_Saved entries_:
----
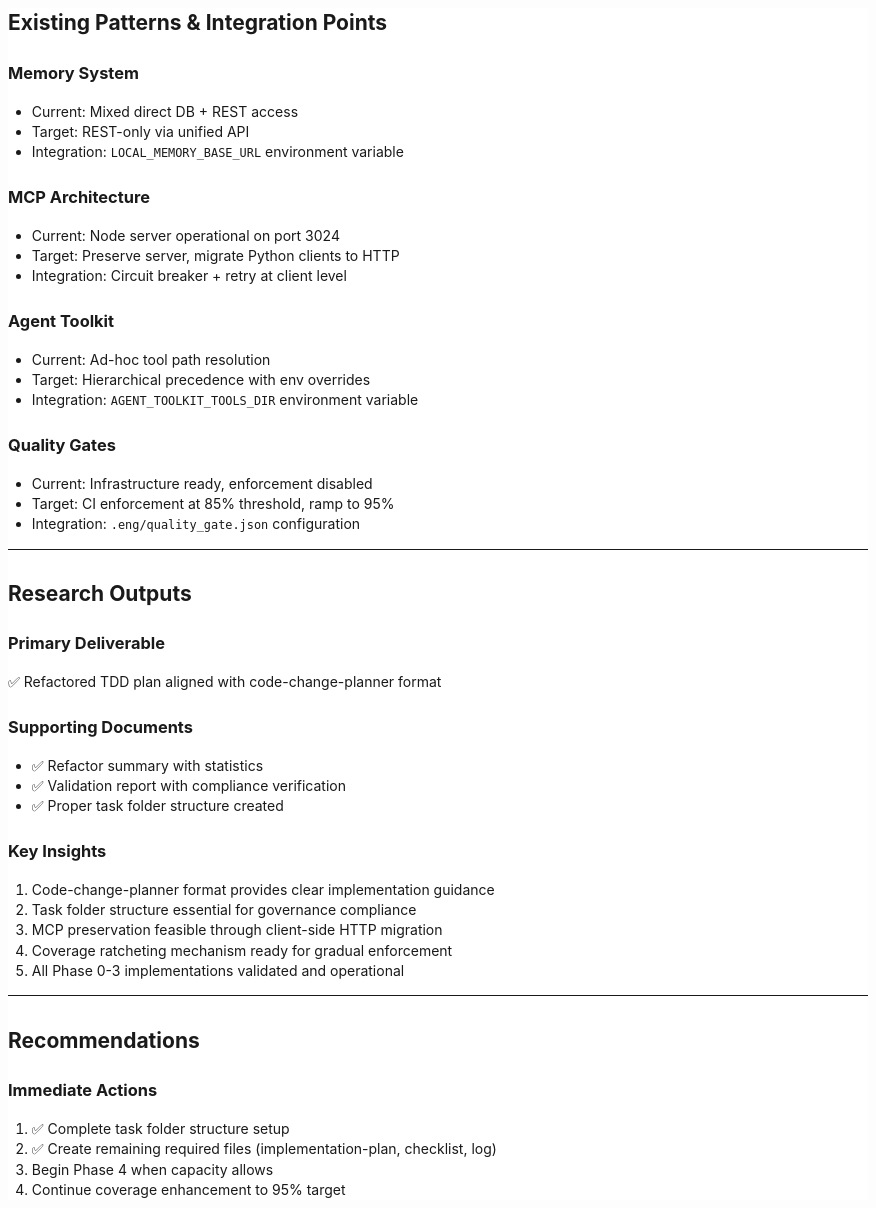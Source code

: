
## Existing Patterns & Integration Points

### Memory System
- Current: Mixed direct DB + REST access
- Target: REST-only via unified API
- Integration: `LOCAL_MEMORY_BASE_URL` environment variable

### MCP Architecture
- Current: Node server operational on port 3024
- Target: Preserve server, migrate Python clients to HTTP
- Integration: Circuit breaker + retry at client level

### Agent Toolkit
- Current: Ad-hoc tool path resolution
- Target: Hierarchical precedence with env overrides
- Integration: `AGENT_TOOLKIT_TOOLS_DIR` environment variable

### Quality Gates
- Current: Infrastructure ready, enforcement disabled
- Target: CI enforcement at 85% threshold, ramp to 95%
- Integration: `.eng/quality_gate.json` configuration

---

## Research Outputs

### Primary Deliverable
✅ Refactored TDD plan aligned with code-change-planner format

### Supporting Documents
- ✅ Refactor summary with statistics
- ✅ Validation report with compliance verification
- ✅ Proper task folder structure created

### Key Insights
1. Code-change-planner format provides clear implementation guidance
2. Task folder structure essential for governance compliance
3. MCP preservation feasible through client-side HTTP migration
4. Coverage ratcheting mechanism ready for gradual enforcement
5. All Phase 0-3 implementations validated and operational

---

## Recommendations

### Immediate Actions
1. ✅ Complete task folder structure setup
2. ✅ Create remaining required files (implementation-plan, checklist, log)
3. Begin Phase 4 when capacity allows
4. Continue coverage enhancement to 95% target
----
From the records above, pick out and copy each line holding the word "format".

✅ Refactored TDD plan aligned with code-change-planner format
1. Code-change-planner format provides clear implementation guidance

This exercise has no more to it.